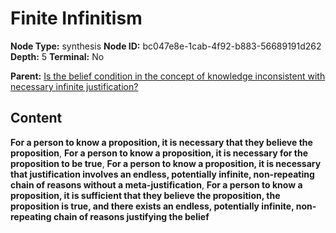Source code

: # Finite Infinitism

**Node Type:** synthesis
**Node ID:** bc047e8e-1cab-4f92-b883-56689191d262
**Depth:** 5
**Terminal:** No

**Parent:** [Is the belief condition in the concept of knowledge inconsistent with necessary infinite justification?](is-the-belief-condition-in-the-concept-of-knowledge-inconsistent-with-necessary-infinite-justification-antithesis-a2f84cf8-2f25-4cf9-8780-e65c3344868f.md)

## Content

**For a person to know a proposition, it is necessary that they believe the proposition**, **For a person to know a proposition, it is necessary for the proposition to be true**, **For a person to know a proposition, it is necessary that justification involves an endless, potentially infinite, non-repeating chain of reasons without a meta-justification**, **For a person to know a proposition, it is sufficient that they believe the proposition, the proposition is true, and there exists an endless, potentially infinite, non-repeating chain of reasons justifying the belief**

= = = =

-- GOAL OF THE EXERCISE --
The finished copy should match the data above word for word and contain no pictures.

-- PROBLEM SOLUTION --
Source code

: # Finite Infinitism

**Node Type:** synthesis
**Node ID:** bc047e8e-1cab-4f92-b883-56689191d262
**Depth:** 5
**Terminal:** No

**Parent:** [Is the belief condition in the concept of knowledge inconsistent with necessary infinite justification?](is-the-belief-condition-in-the-concept-of-knowledge-inconsistent-with-necessary-infinite-justification-antithesis-a2f84cf8-2f25-4cf9-8780-e65c3344868f.md)

## Content

**For a person to know a proposition, it is necessary that they believe the proposition**, **For a person to know a proposition, it is necessary for the proposition to be true**, **For a person to know a proposition, it is necessary that justification involves an endless, potentially infinite, non-repeating chain of reasons without a meta-justification**, **For a person to know a proposition, it is sufficient that they believe the proposition, the proposition is true, and there exists an endless, potentially infinite, non-repeating chain of reasons justifying the belief**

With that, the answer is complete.